TARANTO- Scadrà venerdì 15 il permesso concesso da New Delhi per far restare in Italia Massimiliano Latorre, affinché potesse curarsi dopo l’ictus che lo ha colpito nel 2014, mentre era ancora trattenuto in India insieme al collega Salvatore Girone, con l’accusa di aver ucciso due pescatori indiani il 15 febbraio 2012.
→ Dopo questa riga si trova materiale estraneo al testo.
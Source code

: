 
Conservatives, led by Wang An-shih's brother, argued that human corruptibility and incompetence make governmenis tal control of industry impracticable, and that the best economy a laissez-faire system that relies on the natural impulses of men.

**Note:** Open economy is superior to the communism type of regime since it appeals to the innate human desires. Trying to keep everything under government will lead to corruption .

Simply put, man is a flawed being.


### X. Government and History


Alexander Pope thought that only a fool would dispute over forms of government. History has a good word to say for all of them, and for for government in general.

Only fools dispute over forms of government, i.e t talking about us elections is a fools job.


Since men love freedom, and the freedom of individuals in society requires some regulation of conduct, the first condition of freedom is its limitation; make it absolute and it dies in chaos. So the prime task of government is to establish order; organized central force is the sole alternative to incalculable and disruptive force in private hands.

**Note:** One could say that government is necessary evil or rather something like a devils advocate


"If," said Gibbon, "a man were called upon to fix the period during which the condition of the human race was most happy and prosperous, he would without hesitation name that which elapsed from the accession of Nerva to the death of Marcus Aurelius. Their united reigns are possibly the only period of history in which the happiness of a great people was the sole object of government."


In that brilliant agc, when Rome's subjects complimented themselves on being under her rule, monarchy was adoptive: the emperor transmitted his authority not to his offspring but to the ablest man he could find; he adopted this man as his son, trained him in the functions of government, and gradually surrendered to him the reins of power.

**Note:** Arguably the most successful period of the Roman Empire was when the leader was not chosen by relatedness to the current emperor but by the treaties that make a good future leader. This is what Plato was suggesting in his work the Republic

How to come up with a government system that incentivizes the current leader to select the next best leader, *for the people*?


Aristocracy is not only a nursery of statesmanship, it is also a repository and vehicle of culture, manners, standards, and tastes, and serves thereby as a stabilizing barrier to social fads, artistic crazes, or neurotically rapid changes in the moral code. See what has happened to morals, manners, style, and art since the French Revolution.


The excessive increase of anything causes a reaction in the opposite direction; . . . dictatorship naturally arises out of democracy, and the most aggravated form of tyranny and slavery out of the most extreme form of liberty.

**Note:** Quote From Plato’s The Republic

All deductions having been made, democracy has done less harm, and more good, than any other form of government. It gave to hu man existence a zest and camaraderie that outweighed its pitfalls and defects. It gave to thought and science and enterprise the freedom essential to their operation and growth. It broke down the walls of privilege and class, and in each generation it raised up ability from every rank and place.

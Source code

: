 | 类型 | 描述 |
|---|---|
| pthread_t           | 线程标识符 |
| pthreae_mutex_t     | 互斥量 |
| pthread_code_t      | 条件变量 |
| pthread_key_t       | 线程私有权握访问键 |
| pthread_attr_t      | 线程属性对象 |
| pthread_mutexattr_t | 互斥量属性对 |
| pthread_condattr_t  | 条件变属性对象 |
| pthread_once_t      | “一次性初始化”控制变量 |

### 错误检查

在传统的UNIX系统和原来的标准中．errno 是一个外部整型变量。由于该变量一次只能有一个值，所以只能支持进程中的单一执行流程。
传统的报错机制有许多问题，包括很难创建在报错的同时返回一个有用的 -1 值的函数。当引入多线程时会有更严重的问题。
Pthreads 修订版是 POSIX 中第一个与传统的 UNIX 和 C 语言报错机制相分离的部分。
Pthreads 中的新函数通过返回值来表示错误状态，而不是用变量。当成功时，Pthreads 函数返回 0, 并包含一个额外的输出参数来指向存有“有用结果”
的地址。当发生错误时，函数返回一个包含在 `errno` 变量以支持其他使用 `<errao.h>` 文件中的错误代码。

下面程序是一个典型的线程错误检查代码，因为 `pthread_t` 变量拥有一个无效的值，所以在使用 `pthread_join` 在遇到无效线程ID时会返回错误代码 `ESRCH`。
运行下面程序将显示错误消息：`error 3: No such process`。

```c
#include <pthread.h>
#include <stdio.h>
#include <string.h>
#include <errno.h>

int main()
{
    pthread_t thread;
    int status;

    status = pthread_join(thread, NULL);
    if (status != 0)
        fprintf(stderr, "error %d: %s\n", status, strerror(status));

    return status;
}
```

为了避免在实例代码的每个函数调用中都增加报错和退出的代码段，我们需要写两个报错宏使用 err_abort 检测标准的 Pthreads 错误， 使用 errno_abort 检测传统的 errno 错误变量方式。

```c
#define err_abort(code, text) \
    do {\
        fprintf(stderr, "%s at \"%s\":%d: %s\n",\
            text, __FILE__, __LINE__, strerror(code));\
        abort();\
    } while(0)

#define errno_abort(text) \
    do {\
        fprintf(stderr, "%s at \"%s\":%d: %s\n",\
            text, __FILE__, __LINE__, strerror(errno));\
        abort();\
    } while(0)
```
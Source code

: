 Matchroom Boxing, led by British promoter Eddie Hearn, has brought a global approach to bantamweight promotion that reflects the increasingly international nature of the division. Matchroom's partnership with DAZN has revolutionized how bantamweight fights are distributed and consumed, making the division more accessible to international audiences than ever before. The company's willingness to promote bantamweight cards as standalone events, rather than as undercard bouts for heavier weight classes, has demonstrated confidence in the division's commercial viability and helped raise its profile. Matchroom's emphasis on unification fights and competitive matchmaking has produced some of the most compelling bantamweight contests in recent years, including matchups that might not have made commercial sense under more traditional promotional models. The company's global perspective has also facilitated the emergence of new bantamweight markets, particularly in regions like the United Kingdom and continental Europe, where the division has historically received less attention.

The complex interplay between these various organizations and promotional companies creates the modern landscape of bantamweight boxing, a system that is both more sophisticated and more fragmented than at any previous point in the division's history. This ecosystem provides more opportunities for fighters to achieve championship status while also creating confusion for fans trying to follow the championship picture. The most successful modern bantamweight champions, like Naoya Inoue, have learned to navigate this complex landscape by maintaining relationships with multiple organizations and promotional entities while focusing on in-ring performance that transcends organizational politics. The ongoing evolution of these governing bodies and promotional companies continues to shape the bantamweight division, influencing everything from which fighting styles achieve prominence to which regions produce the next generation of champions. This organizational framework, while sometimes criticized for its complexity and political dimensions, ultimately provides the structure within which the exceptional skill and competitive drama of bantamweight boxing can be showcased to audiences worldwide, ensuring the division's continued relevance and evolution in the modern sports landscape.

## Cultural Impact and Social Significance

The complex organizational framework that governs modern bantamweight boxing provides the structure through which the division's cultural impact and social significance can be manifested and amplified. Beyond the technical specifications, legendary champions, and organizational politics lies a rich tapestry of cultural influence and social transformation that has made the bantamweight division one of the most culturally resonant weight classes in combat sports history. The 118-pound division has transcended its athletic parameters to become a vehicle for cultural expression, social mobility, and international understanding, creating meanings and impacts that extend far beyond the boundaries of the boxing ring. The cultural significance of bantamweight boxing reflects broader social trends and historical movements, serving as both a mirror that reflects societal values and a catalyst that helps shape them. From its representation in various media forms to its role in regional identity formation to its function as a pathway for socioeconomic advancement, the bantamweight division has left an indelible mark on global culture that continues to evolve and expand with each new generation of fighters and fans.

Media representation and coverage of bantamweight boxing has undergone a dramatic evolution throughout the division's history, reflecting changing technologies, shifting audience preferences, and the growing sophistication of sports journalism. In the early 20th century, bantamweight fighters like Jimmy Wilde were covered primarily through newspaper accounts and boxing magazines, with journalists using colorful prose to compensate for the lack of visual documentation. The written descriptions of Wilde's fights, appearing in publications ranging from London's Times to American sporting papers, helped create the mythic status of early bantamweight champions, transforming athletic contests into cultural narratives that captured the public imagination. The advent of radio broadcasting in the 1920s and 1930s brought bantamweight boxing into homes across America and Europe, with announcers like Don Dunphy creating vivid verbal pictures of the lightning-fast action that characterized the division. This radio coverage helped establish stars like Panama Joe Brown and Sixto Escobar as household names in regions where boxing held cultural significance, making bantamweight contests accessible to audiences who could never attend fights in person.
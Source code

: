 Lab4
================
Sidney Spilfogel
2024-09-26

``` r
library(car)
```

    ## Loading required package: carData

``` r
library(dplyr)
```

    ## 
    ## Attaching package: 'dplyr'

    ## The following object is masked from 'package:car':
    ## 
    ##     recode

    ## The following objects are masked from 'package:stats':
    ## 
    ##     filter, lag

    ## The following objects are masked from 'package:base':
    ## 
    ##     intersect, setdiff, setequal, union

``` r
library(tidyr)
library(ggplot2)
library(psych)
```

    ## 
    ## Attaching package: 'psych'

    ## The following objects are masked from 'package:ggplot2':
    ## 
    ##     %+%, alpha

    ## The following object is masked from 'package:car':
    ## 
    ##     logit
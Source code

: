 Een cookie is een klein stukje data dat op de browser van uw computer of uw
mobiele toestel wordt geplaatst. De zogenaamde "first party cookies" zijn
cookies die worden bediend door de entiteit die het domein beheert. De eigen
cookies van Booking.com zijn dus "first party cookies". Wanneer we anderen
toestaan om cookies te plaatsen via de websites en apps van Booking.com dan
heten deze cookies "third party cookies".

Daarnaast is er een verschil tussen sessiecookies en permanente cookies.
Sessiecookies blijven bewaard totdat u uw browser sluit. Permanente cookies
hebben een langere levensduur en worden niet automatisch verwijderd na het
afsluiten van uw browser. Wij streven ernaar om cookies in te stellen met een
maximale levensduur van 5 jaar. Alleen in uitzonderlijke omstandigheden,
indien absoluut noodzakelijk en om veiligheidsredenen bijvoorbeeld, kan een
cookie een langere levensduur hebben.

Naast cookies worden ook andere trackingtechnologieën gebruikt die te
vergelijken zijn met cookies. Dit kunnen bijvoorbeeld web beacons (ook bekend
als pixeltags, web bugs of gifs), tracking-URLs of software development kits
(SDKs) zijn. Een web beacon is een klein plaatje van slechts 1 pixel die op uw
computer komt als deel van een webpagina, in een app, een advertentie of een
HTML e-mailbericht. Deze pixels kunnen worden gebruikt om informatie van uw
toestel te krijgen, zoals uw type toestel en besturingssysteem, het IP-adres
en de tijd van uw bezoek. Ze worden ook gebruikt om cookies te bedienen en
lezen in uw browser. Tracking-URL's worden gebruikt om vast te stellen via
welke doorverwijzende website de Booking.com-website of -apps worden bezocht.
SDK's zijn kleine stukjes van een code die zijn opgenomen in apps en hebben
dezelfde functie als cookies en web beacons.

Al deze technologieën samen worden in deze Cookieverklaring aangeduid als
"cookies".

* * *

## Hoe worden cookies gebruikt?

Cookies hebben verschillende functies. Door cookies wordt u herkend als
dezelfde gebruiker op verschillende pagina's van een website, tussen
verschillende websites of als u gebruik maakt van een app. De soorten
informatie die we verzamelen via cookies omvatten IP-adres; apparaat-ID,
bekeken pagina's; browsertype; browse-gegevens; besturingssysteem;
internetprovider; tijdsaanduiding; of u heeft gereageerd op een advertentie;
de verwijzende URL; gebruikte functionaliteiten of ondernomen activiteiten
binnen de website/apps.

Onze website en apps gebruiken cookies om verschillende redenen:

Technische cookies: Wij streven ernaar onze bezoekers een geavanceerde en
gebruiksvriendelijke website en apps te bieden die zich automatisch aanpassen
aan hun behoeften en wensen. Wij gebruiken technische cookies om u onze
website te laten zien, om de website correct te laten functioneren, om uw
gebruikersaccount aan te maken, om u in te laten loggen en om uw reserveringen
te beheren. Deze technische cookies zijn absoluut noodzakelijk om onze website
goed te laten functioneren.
Anche se il governo italiano non si è ancora espresso pubblicamente, appare improbabile che il fuciliere di Marina debba tornare in India. Anche perché, sempre il 13 gennaio, tornerà a riunirsi anche la Corte Suprema indiana in merito alla scadenza del permesso. In merito alla questione è intervenuto il presidente della Commissione Difesa del Senato Nicola Latorre: “Massimiliano Latorre non tornerà in India e, anzi, si stanno approfondendo le possibilità per chiedere che anche Salvatore Girone rientri in Italia”.
Resta intanto a New Delhi Salvatore Girone. Per lui, il governo italiano ha già avanzato nelle scorse settimane la richiesta di “misure urgenti” al Tribunale arbitrale per farlo rientrare in Italia per tutta la durata della procedura che dovrà decidere sulla giurisdizione dell’intera vicenda.